Nairobi -- 19 January 2007
Tutu to attend Nairobi jamboree
NAIROBI African rights champions such as clergyman Desmond Tutu and environmentalist Wangari Maathai will join thousands of fellow campaigners when the continent hosts a global anticapitalist jamboree for the first time this weekend.
Organisers predict more than 80000 people will descend on Kenya’s self-declared “Green City In The Sun” Nairobi to campaign over trade, poverty, war and the environment at the seventh annual World Social Forum.
The forum, attended in the past by left-wing leaders such as Venezuela’s Hugo Chavez and Brazil’s Luiz Inacio Lula da Silva, began in 2001 as a counter- balance to the annual gathering of business and government leaders in Davos, Switzerland.
Problems afflicting the world’s poorest continent, Africa, are sure to top the agenda of the six-day meeting from tomorrow.
The meeting kicks off with an antipoverty march from Nairobi’s Kibera slum home to about 800000 people and one of the biggest shantytowns in Africa to Uhuru Park, named after the Swahili word for freedom when British rule ended in Kenya.
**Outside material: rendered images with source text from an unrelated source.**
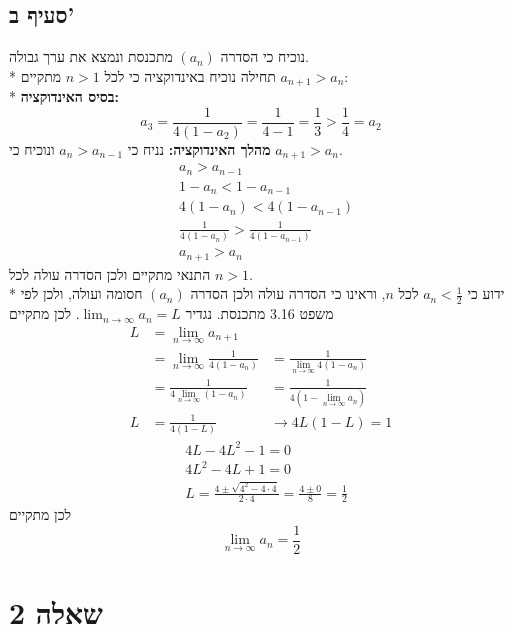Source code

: \subsection{סעיף ב'}
נוכיח כי הסדרה $(a_n)$ מתכנסת ונמצא את ערך גבולה. \\*
תחילה נוכיח באינדוקציה כי לכל $n > 1$ מתקיים $a_{n + 1} > a_n$: \\*
\textbf{בסיס האינדוקציה:}
\[
	a_3 = \frac{1}{4(1 - a_2)} = \frac{1}{4 - 1} = \frac{1}{3} > \frac{1}{4} = a_2
\]
\textbf{מהלך האינדוקציה:}
נניח כי $a_n > a_{n - 1}$ ונוכיח כי $a_{n + 1} > a_n$.
\begin{align*}
	& a_n > a_{n - 1} \\
	& 1 - a_n < 1 - a_{n - 1} \\
	& 4(1 - a_n) < 4(1 - a_{n - 1}) \\
	& \frac{1}{4(1 - a_n)} > \frac{1}{4(1 - a_{n - 1})} \\
	& a_{n + 1} > a_n
\end{align*}
התנאי מתקיים ולכן הסדרה עולה לכל $n > 1$. \\*
ידוע כי $a_n < \frac{1}{2}$ לכל $n$, וראינו כי הסדרה עולה ולכן הסדרה $(a_n)$ חסומה ועולה, ולכן לפי משפט 3.16 מתכנסת.
נגדיר $\lim_{n \to \infty} a_n = L$. לכן מתקיים
\begin{align*}
	L & = \lim_{n \to \infty} a_{n + 1} \\
	  & = \lim_{n \to \infty} \frac{1}{4(1 - a_n)}
	  & = \frac{1}{\displaystyle\lim_{n \to \infty} 4(1 - a_n)} \\
	  & = \frac{1}{4 \displaystyle\lim_{n \to \infty} (1 - a_n)}
	  & = \frac{1}{4 (1 - \displaystyle\lim_{n \to \infty} a_n)} \\
	L & = \frac{1}{4 (1 - L)}
	  & \rightarrow 4L(1 - L) = 1
\end{align*}
\begin{align*}
	& 4L - 4L^2 - 1 = 0 \\
	& 4L^2 - 4L + 1 = 0 \\
	& L = \frac{4 \pm \sqrt{4^2 - 4 \cdot 4}}{2 \cdot 4} = \frac{4 \pm 0}{8} = \frac{1}{2}
\end{align*}
לכן מתקיים
\[
	\lim_{n \to \infty} a_n = \frac{1}{2}
\]

\section{שאלה 2}
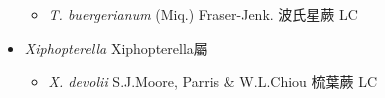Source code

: \begin{itemize}
  \begin{itemize}
        \item[] \textit{T. buergerianum} (Miq.) Fraser-Jenk.  波氏星蕨   LC
  \end{itemize}
 \item[] \textit{Xiphopterella} Xiphopterella屬
                                
  \begin{itemize}
        \item[] \textit{X. devolii} S.J.Moore, Parris \& W.L.Chiou  梳葉蕨   LC
  \end{itemize}
  \end{itemize}
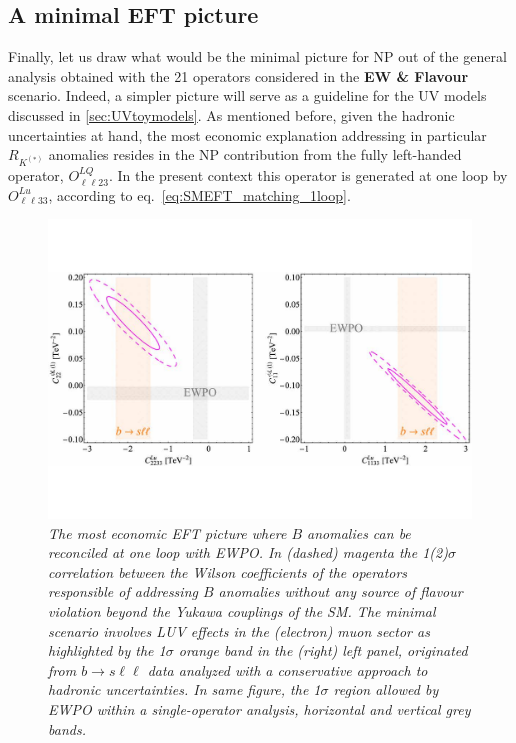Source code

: \subsection{A minimal EFT picture}
Finally, let us draw what would be the minimal picture for NP out of the general analysis obtained with the 21 operators considered in the {\bf EW \& Flavour} scenario. Indeed, a simpler picture will serve as a guideline for the UV models discussed in \autoref{sec:UVtoymodels}. 
As mentioned before, given the hadronic uncertainties at hand, the most economic explanation addressing in particular $R_{K^{(*)}}$ anomalies resides in the NP contribution from the fully left-handed operator, $O^{LQ}_{\ell \ell 2 3}$. In the present context this operator is generated at one loop by $O^{Lu}_{\ell \ell 3 3}$, according to eq.~\eqref{eq:SMEFT_matching_1loop}.

\begin{figure}[htpb!]
	\includegraphics[width=\textwidth]{figures/CHL_CLu.pdf}
	\caption{\it The most economic EFT picture where $B$ anomalies can be reconciled at one loop with EWPO. In (dashed) magenta the 1(2)$\sigma$ correlation between the Wilson coefficients of the operators responsible of addressing $B$ anomalies without any source of flavour violation beyond the Yukawa couplings of the SM. The minimal scenario involves LUV effects in the (electron) muon sector as highlighted by the 1$\sigma$ orange band in the (right) left panel, originated from $b \to s \ell \ell$ data analyzed with a conservative approach to hadronic uncertainties. In same figure, the 1$\sigma$ region allowed by EWPO within a single-operator analysis, horizontal and vertical grey bands.}    
	\label{fig:2D_correlations}
\end{figure}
Some of the participants were due to drive to Kenya in buses, vans and cars originating from places as far as Cape Town and Lusaka, Zambia.
The main events will centre on the Kasarani sports complex in the outskirts of Nairobi, also named the Moi International Sports Centre for Kenya’s previous president, Daniel arap Moi, whose 24-year rule ended in 2002.
Edward Oyugi, a member of the organising committee, said the event was intended to stimulate challenges to the world’s capitalist social order.
“At the end of the forum, there will be more people questioning why we have adopted a market-driven economy, why we don’t challenge debt and say it should be repudiated,” said Oyugi, who heads a Kenyan nongovernmental organisation.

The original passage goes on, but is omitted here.